Chissano flew into the capital Bissau on 2 May and has been holding consultations with the country's main political parties, the armed forces and civil society groups since then.

Yala, a former philosophy teacher, whose government ended in near bankruptcy, political deadlock and administrative chaos, said last week that he would refuse to accept any Supreme Court ruling that prevented him from contesting the election.

And his campaign director, Rui Alberto Pinto Pereira has stated repeatedly that unless Yala is allowed to stand there will be no election.

These threats are being taken very seriously.
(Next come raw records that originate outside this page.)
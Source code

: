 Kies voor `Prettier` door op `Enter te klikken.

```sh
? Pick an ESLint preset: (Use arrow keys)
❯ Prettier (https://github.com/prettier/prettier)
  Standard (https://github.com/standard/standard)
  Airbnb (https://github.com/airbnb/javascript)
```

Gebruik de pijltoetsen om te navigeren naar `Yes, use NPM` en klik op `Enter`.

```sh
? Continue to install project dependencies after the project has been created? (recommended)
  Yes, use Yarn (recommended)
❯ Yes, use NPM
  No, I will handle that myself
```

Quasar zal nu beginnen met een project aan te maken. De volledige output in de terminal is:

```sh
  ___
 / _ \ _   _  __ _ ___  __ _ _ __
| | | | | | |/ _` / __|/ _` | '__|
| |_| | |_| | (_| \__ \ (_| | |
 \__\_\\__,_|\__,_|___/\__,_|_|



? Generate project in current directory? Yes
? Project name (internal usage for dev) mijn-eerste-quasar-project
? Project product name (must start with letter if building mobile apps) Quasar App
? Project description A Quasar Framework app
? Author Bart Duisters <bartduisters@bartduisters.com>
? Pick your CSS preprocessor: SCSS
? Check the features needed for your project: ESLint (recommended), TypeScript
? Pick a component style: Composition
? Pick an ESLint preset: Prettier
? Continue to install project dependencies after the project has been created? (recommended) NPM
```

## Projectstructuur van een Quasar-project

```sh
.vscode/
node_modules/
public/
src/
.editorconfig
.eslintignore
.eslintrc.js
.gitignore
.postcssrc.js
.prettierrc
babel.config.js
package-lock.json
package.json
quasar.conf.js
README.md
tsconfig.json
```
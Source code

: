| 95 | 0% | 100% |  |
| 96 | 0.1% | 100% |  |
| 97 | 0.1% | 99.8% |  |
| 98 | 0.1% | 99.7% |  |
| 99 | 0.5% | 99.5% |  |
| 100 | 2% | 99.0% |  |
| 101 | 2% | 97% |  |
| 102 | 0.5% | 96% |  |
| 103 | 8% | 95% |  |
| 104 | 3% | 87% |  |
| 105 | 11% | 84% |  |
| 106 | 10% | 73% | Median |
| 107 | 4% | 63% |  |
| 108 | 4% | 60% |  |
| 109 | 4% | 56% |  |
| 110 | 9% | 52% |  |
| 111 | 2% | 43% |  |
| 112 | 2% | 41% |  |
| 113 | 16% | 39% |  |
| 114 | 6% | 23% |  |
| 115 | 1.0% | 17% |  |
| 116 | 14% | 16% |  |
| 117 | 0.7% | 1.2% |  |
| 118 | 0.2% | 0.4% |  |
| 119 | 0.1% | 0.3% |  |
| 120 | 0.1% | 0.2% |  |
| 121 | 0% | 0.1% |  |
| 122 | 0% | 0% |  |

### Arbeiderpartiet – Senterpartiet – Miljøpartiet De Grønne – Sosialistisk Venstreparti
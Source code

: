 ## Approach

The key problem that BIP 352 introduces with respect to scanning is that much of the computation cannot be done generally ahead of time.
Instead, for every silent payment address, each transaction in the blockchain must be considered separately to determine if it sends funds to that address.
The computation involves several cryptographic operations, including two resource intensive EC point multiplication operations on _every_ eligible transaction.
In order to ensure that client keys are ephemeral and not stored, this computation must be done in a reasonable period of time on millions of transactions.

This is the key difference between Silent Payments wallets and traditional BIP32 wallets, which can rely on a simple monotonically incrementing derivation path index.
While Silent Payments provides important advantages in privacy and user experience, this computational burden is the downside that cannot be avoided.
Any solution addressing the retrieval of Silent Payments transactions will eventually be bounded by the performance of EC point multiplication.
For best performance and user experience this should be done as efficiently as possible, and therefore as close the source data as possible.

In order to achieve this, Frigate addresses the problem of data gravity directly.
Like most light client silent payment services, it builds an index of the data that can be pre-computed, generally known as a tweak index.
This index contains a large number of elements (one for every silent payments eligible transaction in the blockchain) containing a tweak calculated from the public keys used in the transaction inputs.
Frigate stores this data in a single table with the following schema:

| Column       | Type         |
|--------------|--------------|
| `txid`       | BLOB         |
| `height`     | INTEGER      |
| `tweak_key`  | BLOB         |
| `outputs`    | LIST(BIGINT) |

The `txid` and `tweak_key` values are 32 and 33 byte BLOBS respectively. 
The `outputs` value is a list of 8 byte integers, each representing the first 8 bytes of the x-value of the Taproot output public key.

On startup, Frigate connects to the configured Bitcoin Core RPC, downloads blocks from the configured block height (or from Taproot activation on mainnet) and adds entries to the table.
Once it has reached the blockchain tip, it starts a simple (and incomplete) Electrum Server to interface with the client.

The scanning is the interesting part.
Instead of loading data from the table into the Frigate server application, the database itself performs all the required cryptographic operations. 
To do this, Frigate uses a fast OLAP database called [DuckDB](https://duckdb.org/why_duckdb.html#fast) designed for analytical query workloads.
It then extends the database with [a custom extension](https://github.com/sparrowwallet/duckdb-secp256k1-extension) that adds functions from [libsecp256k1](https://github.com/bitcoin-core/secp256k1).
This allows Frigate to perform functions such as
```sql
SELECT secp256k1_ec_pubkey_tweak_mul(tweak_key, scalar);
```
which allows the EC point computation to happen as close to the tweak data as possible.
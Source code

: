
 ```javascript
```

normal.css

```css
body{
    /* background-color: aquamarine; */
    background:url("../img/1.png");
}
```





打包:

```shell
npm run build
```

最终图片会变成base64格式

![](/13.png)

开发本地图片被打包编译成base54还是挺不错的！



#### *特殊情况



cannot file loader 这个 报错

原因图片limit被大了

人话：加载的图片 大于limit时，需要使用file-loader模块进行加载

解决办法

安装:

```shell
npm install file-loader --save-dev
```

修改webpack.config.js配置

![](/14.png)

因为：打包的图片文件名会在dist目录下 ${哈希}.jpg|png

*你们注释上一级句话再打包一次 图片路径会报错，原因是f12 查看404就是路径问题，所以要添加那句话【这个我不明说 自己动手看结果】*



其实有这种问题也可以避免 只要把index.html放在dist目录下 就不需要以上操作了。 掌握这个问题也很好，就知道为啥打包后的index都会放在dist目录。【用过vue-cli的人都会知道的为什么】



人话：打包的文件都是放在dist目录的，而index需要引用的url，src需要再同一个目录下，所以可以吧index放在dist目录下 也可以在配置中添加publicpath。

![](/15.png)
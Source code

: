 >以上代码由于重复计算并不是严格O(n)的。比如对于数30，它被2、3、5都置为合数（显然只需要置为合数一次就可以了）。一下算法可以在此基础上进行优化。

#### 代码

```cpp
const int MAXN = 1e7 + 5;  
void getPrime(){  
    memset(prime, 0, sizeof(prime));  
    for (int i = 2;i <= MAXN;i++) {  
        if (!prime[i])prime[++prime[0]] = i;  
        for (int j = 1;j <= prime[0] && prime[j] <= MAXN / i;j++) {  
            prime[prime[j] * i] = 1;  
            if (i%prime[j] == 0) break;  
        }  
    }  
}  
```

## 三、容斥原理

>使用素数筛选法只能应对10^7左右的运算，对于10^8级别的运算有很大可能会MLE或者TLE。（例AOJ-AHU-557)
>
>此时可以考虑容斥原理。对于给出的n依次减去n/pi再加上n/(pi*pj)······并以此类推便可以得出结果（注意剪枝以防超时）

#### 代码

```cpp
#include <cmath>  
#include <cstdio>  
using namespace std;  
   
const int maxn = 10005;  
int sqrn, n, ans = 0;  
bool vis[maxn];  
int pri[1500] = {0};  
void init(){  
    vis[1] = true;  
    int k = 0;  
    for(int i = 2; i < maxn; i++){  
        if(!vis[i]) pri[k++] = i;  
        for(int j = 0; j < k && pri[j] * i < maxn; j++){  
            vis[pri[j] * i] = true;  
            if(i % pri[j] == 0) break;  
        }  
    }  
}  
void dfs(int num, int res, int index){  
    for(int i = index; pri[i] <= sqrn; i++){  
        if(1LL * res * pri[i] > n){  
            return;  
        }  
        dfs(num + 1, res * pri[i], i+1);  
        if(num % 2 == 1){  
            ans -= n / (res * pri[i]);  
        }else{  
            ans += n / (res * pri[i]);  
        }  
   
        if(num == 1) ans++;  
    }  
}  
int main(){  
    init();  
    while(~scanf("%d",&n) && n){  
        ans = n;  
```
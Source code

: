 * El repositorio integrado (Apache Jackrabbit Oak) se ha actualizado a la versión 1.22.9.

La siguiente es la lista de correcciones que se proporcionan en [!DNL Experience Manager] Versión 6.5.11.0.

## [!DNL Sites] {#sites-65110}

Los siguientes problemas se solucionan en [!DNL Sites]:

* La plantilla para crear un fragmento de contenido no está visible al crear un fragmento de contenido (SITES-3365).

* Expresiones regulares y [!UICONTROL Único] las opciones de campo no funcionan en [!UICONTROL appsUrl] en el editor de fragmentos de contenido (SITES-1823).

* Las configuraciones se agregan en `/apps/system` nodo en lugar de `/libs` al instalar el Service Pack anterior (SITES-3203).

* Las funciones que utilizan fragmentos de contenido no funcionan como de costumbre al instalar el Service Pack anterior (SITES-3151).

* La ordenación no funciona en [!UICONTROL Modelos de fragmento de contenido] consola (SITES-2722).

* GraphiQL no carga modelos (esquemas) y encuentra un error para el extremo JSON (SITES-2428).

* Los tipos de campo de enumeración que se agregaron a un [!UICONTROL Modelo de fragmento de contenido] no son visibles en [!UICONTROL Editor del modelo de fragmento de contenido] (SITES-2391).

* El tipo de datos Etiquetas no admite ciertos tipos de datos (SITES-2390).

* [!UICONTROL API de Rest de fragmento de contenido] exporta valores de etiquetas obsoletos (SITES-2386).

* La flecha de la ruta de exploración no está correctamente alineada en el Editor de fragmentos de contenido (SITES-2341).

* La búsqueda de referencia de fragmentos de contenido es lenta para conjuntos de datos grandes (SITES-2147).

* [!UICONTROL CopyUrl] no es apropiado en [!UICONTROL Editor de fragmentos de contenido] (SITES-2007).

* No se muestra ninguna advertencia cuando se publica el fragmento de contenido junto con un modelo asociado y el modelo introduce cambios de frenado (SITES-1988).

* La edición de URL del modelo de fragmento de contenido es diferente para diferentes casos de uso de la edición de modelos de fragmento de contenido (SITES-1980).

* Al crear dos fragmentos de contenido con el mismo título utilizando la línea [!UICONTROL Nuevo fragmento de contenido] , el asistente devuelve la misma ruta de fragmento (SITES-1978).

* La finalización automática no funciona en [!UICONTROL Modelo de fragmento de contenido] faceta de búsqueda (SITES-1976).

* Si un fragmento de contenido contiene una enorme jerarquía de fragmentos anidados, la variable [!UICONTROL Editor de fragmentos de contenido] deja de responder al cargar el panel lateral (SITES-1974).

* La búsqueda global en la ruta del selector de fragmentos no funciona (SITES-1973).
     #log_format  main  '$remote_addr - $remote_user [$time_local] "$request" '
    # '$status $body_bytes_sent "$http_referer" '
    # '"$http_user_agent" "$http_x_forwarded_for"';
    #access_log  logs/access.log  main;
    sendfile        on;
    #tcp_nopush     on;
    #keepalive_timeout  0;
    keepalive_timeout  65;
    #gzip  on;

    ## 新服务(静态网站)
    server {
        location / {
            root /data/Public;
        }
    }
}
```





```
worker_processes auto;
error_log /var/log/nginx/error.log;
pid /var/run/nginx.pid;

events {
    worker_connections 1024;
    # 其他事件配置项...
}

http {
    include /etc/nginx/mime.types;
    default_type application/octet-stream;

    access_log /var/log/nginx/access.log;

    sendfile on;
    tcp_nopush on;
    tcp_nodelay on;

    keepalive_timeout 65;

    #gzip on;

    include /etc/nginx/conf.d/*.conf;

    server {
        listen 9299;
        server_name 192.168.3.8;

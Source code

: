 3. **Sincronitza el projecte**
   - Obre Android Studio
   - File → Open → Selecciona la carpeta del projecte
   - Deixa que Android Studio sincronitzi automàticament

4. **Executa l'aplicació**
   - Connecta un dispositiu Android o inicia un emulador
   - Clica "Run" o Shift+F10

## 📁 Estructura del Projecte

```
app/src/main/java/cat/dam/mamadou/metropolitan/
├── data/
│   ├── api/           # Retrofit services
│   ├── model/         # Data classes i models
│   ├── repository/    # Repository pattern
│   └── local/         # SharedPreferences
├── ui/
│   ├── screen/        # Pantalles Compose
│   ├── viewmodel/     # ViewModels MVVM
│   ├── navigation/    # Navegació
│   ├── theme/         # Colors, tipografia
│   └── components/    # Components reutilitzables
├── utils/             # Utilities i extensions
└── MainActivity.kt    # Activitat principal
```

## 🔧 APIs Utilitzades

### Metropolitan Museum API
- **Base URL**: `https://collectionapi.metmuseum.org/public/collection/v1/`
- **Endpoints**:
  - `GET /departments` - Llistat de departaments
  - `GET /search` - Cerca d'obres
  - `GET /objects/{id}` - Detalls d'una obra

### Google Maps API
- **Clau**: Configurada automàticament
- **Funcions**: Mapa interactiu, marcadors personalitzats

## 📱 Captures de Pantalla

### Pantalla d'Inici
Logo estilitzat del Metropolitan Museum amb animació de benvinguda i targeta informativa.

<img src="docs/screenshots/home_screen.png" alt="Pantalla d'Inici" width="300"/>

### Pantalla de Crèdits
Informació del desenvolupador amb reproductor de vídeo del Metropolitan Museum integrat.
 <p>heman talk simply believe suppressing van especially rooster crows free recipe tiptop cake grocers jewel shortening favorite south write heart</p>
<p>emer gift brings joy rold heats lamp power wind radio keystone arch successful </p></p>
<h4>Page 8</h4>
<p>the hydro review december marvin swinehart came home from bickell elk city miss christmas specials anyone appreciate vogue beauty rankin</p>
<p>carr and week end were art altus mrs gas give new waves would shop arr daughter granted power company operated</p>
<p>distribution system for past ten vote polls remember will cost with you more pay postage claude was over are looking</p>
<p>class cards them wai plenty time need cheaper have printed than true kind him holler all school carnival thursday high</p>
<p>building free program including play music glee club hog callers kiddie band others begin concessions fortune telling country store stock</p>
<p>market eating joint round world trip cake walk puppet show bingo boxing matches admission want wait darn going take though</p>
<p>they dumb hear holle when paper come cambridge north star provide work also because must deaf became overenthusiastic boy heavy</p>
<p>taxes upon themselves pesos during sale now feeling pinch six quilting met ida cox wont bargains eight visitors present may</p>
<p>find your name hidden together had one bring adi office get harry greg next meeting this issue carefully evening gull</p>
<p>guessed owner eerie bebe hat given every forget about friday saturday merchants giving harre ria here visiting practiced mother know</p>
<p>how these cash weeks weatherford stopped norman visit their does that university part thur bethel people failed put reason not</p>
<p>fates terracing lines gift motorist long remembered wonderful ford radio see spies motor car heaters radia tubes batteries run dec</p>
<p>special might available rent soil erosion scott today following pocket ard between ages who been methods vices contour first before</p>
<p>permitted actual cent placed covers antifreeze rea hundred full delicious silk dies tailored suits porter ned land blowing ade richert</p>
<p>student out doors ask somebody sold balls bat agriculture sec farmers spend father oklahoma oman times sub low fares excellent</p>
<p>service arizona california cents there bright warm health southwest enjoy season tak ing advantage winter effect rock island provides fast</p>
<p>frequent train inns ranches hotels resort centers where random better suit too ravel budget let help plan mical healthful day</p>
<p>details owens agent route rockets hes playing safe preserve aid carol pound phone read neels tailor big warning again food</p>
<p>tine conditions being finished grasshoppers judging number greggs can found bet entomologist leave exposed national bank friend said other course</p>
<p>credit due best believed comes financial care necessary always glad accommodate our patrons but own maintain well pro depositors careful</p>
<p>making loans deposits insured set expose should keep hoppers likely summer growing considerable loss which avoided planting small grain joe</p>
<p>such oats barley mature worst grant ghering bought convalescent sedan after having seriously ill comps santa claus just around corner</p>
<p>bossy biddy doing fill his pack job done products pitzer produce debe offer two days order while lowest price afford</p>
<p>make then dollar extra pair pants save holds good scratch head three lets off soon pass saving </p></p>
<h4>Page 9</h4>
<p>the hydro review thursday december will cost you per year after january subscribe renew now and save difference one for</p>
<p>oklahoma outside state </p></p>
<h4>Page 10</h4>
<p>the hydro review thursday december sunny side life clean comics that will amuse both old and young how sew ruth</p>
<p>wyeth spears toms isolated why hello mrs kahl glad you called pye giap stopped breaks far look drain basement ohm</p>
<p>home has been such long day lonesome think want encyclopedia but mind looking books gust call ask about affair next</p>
Yala is a member of the Balanta ethnic group, the largest ethnic group in Guinea-Bissau, which in turn provides bedrock support for his PRS party.

And the Balantas, who account for a third of Guinea-Bissau's 1.3 million people, dominate the armed forces.

They account for 90 percent of the army's rank and file soldiers and hold all the key positions in the military high command.

The Balantas' control of the army was entrenched following a military uprising in November last year. This led to the assassination of General Verissimo Correia Seabra, the chief of staff of the armed forces who had overthrown Yala a year earlier.

Correia Seabra belonged to the same Papel ethnic group as Vieira, but was replaced, at the insistence of the mutineers, by General Tagme Na Wae, a Balanta.

Na Wae told reporters following a meeting with Chissano last week that the armed forces of Guinea-Bissau would never again go to war unless Guinea-Bissau were invaded by a foreign enemy.

But public unease remains and the capital Bissau is alive with rumours that a large number of guns have been distributed to private hands.

Meanwhile, the ruling African Party for the Independence of Guinea-Bissau and Cape Verde (PAIGC) has suffered an internal split between supporters of Prime Minister Carlos Gomes Junior, who back Mallam Bacai Sanha as the party's presidential candidate, and dissidents who are openly campaigning for the return of Vieira.

Although Vieira had a military rather than a political background when he first came to power, he was a hero of the PAIGC's guerrilla war against Portuguese colonial rule from 1961 to 1974. He ruled Guinea-Bissau through the PAIGC after deposing the country's first president in a military coup.

Vieira remains popular with many senior figures in the party.

The powerful central committee of the PAIGC decided on Saturday at the end of a four-day meeting, to suspend for 12 months, 37 of its 351 members because of their open support for Vieira's re-election.

Those frozen out included the PAIGC's first vice-president Aristides Gomes, Helder Proenca, a veteran party ideologue, and four of the party's 45 members of parliament.

Their suspension will make it even more difficult for PAIGC to push through legislation since the party failed to obtain an absolute majority of the 100 seats in the single chamber legislature in parliamentary elections in March last year.

Political sources said the political crisis could come to a head during the course of this week.

They predicted that the Supreme Court would rule within a few days who was eligible to stand in the elections and that Vieira, who visited Guinea-Bissau for three days in early April to register himself as a voter, would return from Lisbon shortly.